(Source texts of formatted documents)

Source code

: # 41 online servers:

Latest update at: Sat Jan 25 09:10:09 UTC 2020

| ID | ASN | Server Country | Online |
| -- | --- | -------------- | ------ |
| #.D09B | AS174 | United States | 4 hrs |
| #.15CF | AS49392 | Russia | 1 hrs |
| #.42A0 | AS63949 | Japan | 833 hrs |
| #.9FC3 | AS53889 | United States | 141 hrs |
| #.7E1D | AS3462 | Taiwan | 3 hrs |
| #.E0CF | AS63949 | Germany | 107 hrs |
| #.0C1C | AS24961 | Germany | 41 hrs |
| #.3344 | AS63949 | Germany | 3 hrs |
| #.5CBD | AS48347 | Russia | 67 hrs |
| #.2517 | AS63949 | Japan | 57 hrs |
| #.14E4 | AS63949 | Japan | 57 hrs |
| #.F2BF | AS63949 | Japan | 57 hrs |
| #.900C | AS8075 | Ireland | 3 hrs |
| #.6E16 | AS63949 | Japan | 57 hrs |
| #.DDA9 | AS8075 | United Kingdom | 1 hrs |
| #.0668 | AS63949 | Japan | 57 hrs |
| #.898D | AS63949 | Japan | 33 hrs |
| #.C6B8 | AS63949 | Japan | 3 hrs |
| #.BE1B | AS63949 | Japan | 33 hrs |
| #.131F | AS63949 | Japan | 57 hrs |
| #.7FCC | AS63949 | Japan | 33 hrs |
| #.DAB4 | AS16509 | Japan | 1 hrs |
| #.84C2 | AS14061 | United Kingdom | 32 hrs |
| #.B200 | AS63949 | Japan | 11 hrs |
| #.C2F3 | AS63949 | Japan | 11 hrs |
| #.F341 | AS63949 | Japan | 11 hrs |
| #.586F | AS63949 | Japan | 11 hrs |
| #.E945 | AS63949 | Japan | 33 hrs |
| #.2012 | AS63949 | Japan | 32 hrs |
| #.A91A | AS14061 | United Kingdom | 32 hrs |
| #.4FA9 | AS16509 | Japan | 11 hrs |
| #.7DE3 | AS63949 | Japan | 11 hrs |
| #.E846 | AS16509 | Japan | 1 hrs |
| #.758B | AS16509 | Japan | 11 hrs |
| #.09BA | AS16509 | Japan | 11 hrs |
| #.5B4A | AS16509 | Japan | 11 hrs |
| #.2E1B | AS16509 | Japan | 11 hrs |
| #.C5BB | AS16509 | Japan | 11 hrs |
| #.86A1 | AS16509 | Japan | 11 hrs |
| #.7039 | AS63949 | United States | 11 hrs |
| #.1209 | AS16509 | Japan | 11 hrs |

* Exercise goal *
Restate the whole of the data exactly.

* Output of the task *
Source code

: # 41 online servers:

Latest update at: Sat Jan 25 09:10:09 UTC 2020

| ID | ASN | Server Country | Online |
| -- | --- | -------------- | ------ |
| #.D09B | AS174 | United States | 4 hrs |
| #.15CF | AS49392 | Russia | 1 hrs |
| #.42A0 | AS63949 | Japan | 833 hrs |
| #.9FC3 | AS53889 | United States | 141 hrs |
| #.7E1D | AS3462 | Taiwan | 3 hrs |
| #.E0CF | AS63949 | Germany | 107 hrs |
| #.0C1C | AS24961 | Germany | 41 hrs |
| #.3344 | AS63949 | Germany | 3 hrs |
| #.5CBD | AS48347 | Russia | 67 hrs |
| #.2517 | AS63949 | Japan | 57 hrs |
| #.14E4 | AS63949 | Japan | 57 hrs |
| #.F2BF | AS63949 | Japan | 57 hrs |
| #.900C | AS8075 | Ireland | 3 hrs |
| #.6E16 | AS63949 | Japan | 57 hrs |
| #.DDA9 | AS8075 | United Kingdom | 1 hrs |
| #.0668 | AS63949 | Japan | 57 hrs |
| #.898D | AS63949 | Japan | 33 hrs |
| #.C6B8 | AS63949 | Japan | 3 hrs |
| #.BE1B | AS63949 | Japan | 33 hrs |
| #.131F | AS63949 | Japan | 57 hrs |
| #.7FCC | AS63949 | Japan | 33 hrs |
| #.DAB4 | AS16509 | Japan | 1 hrs |
| #.84C2 | AS14061 | United Kingdom | 32 hrs |
| #.B200 | AS63949 | Japan | 11 hrs |
| #.C2F3 | AS63949 | Japan | 11 hrs |
| #.F341 | AS63949 | Japan | 11 hrs |
| #.586F | AS63949 | Japan | 11 hrs |
| #.E945 | AS63949 | Japan | 33 hrs |
| #.2012 | AS63949 | Japan | 32 hrs |
| #.A91A | AS14061 | United Kingdom | 32 hrs |
| #.4FA9 | AS16509 | Japan | 11 hrs |
| #.7DE3 | AS63949 | Japan | 11 hrs |
| #.E846 | AS16509 | Japan | 1 hrs |
| #.758B | AS16509 | Japan | 11 hrs |
| #.09BA | AS16509 | Japan | 11 hrs |
| #.5B4A | AS16509 | Japan | 11 hrs |
| #.2E1B | AS16509 | Japan | 11 hrs |
| #.C5BB | AS16509 | Japan | 11 hrs |
| #.86A1 | AS16509 | Japan | 11 hrs |
| #.7039 | AS63949 | United States | 11 hrs |
| #.1209 | AS16509 | Japan | 11 hrs |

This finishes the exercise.